* _What this task involves_:
Filter the entries down to the lines holding "static", then copy those lines.
== Material provided ==
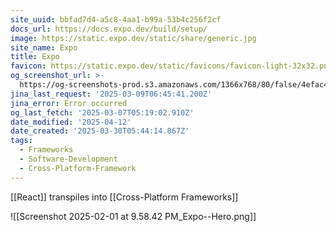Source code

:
 ```yaml
---
site_uuid: bbfad7d4-a5c8-4aa1-b99a-53b4c256f2cf
docs_url: https://docs.expo.dev/build/setup/
image: https://static.expo.dev/static/share/generic.jpg
site_name: Expo
title: Expo
favicon: https://static.expo.dev/static/favicons/favicon-light-32x32.png
og_screenshot_url: >-
  https://og-screenshots-prod.s3.amazonaws.com/1366x768/80/false/4efac47eec47d1dafe1f0061f66d9e05a4d48f06f02cf8199033fc4668969663.jpeg
jina_last_request: '2025-03-09T06:45:41.200Z'
jina_error: Error occurred
og_last_fetch: '2025-03-07T05:19:02.910Z'
date_modified: '2025-04-12'
date_created: '2025-03-30T05:44:14.867Z'
tags:
  - Frameworks
  - Software-Development
  - Cross-Platform-Framework
---
```























































[[React]] transpiles into [[Cross-Platform Frameworks]]

![[Screenshot 2025-02-01 at 9.58.42 PM_Expo--Hero.png]]

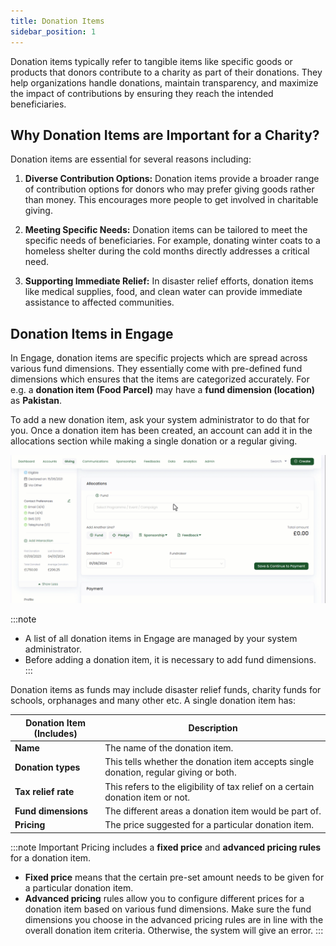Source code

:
 ```yaml
---
title: Donation Items
sidebar_position: 1
---
```


Donation items typically refer to tangible items like specific goods or products that donors contribute to a charity as part of their donations. They help organizations handle donations, maintain transparency, and maximize the impact of contributions by ensuring they reach the intended beneficiaries.

## Why Donation Items are Important for a Charity?

Donation items are essential for several reasons including:

1. **Diverse Contribution Options:** Donation items provide a broader range of contribution options for donors who may prefer giving goods rather than money. This encourages more people to get involved in charitable giving.

2. **Meeting Specific Needs:** Donation items can be tailored to meet the specific needs of beneficiaries. For example, donating winter coats to a homeless shelter during the cold months directly addresses a critical need.

3. **Supporting Immediate Relief:** In disaster relief efforts, donation items like medical supplies, food, and clean water can provide immediate assistance to affected communities.

## Donation Items in Engage

In Engage, donation items are specific projects which are spread across various fund dimensions. They essentially come with pre-defined fund dimensions which ensures that the items are categorized accurately. For e.g. a **donation item (Food Parcel)** may have a **fund dimension (location)** as **Pakistan**.

To add a new donation item, ask your system administrator to do that for you. Once a donation item has been created, an account can add it in the allocations section while making a single donation or a regular giving.

![Adding Funds in Allocations for Donation Gif](./adding-donation-items-allocation.gif)

:::note
- A list of all donation items in Engage are managed by your system administrator.
- Before adding a donation item, it is necessary to add fund dimensions.
:::

Donation items as funds may include disaster relief funds, charity funds for schools, orphanages and many other etc. A single donation item has:

| Donation Item (Includes) | Description | 
| ------------------------ | ----------- |
| **Name** | The name of the donation item. |
| **Donation types** | This tells whether the donation item accepts single donation, regular giving or both. | 
| **Tax relief rate** | This refers to the eligibility of tax relief on a certain donation item or not. |
| **Fund dimensions** | The different areas a donation item would be part of. | 
| **Pricing** | The price suggested for a particular donation item. |

:::note Important
Pricing includes a **fixed price** and **advanced pricing rules** for a donation item. 
- **Fixed price** means that the certain pre-set amount needs to be given for a particular donation item. 
- **Advanced pricing** rules allow you to configure different prices for a donation item based on various fund dimensions. Make sure the fund dimensions you choose in the advanced pricing rules are in line with the overall donation item criteria. Otherwise, the system will give an error.
:::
===
* _Exercise solution_:
image: https://static.expo.dev/static/share/generic.jpg
favicon: https://static.expo.dev/static/favicons/favicon-light-32x32.png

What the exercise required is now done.